RE: Encoding Personal Use Ideographs (was Re: Level of Unicode support required for various languages)

From: Philippe Verdy (verdy_p@wanadoo.fr)
Date: Fri Nov 02 2007 - 20:03:55 CST

Next message: Bala: "RE: Tamil Sri / Shri"

Previous message: Mahesh T. Pai: "Re: Tamil Sri / Shri"
In reply to: James Kass: "Re: Encoding Personal Use Ideographs (was Re: Level of Unicode support required for various languages)"
Next in thread: James Kass: "Re: Encoding Personal Use Ideographs (was Re: Level of Unicode support required for various languages)"
Reply: James Kass: "Re: Encoding Personal Use Ideographs (was Re: Level of Unicode support required for various languages)"
Messages sorted by: [ date ] [ thread ] [ subject ] [ author ] [ attachment ]
Mail actions: [ respond to this message ] [ mail a new topic ]

James Kass wrote:
> Andrew West wrote,
>
> > The beauty of the ZWJ model (or evilness of the model, depending on
> > your point of view) is that an A-ZWJ-B ligature may look exactly the
> > same as a B-ZWJ-A ligature but would be treated as distinct entities.
> > Thus, if someone wanted to create a ligature of U+9F8D 龍 long2
> > "dragon" U+9580 門 men2 "gate" as cute way of writing Longmen 龍門
> > "Dragon's Gate", with U+9F8D inside U+9580 they could do so with the
> > sequence <U+9F8D U+200D U+9580> (representing the logical order of
> > the ligatured characters). This would render the same as Ben's
> > <U+9580 U+200D U+9F8D>, but would be treated differently by search
> > engines, etc.
>
> Are you sure they would both render the same?

Certainly, specifying a ligature with ZWJ will not be sufficient, as it does
not indicate the type of "ligature" performed: enclosure of the second
ideograph within the first one, or superposition of smaller sizes, or
juxtaposition of narrowed ideographs within the same square.

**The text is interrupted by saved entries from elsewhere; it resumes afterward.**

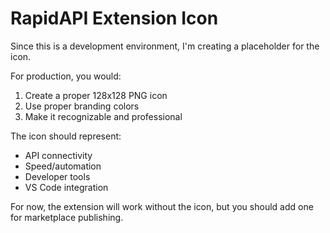 # RapidAPI Extension Icon

Since this is a development environment, I'm creating a placeholder for the icon.

For production, you would:

1. Create a proper 128x128 PNG icon
2. Use proper branding colors
3. Make it recognizable and professional

The icon should represent:
- API connectivity
- Speed/automation
- Developer tools
- VS Code integration

For now, the extension will work without the icon, but you should add one for marketplace publishing.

ZWJ would be even less useful than using IDC in IDS, notably if you want it
to not specify the relative order (something completely against the
philosophy or Unicode that wants a logical ordering based on semantics (or
order of syllables in the composed square).

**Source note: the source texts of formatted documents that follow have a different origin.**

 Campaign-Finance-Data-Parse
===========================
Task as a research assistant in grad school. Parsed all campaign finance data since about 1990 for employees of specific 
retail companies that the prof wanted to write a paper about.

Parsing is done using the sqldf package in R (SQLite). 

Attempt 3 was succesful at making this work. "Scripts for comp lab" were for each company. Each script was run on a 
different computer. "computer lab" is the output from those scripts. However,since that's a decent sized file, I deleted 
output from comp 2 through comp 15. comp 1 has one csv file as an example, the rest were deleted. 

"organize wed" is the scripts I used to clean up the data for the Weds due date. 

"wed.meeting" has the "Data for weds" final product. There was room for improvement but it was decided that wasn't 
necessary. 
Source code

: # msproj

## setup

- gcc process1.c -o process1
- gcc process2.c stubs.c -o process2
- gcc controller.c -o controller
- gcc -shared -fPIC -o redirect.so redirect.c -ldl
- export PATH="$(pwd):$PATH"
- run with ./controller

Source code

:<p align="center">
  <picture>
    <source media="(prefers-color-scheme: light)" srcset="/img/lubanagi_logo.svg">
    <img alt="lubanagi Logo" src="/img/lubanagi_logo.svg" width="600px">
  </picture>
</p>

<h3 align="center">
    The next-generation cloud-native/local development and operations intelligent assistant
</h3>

And even in that case, the IDS encoding order is not necessarily the logical
order, or the components have been changed from their original semantic by
possibly transforming one component by another simpler one (quite frequent
in simplified Chinese and many modern compositions for multisyllabic
ideographs based on ideographs used and interpreted for their syllabic
value, such as composite ideographs created after transliterations or
personal names).

In some compositions, the layout is not necessarily logical (does not follow
the default ordering implied by the IDS syntax) but is rearranged for
practical or typographical reasons, or for readability (this has also
occured in some old Hangul compositions as well, before some new letters
were created; similar reasons explain variations in the placement of some
diacritics in alphabetic scripts as well, including Latin and Greek, or in
some abjads like Hebrew...)

For this reason, I do think that ZWJ is not very suitable for that work,
TUS-IDS are better, but still insufficient... It may be a reason why PRC
insists on encoding ideographs without trying to decompose them, to make
sure that the semantic is preserved or non-ambiguous for the common words or
syllables. However there still remains a problem with newly created
ideographs that are polysyllabic in nature: they are real ligatures, but
their layout is not always logical and there's a conflict between the IDS
syntax that just describes the basic layout in a fixed reading and encoding
order, and the semantic logical order:

For example, if there are some composed characters whose logical order is
from bottom to top, instead of top-to-bottom, the IDS will not describe this
correctly. If this ever occurs, will there be variants for the vertical
composition IDC? If some traits of one component is moved on another
relative place or removed, how will you encode it: according to IDS you
would break the semantic as the initial non composed ideograph would no
longer be there?

Next message: Bala: "RE: Tamil Sri / Shri"
Previous message: Mahesh T. Pai: "Re: Tamil Sri / Shri"
In reply to: James Kass: "Re: Encoding Personal Use Ideographs (was Re: Level of Unicode support required for various languages)"
Next in thread: James Kass: "Re: Encoding Personal Use Ideographs (was Re: Level of Unicode support required for various languages)"
Reply: James Kass: "Re: Encoding Personal Use Ideographs (was Re: Level of Unicode support required for various languages)"
Messages sorted by: [ date ] [ thread ] [ subject ] [ author ] [ attachment ]
Mail actions: [ respond to this message ] [ mail a new topic ]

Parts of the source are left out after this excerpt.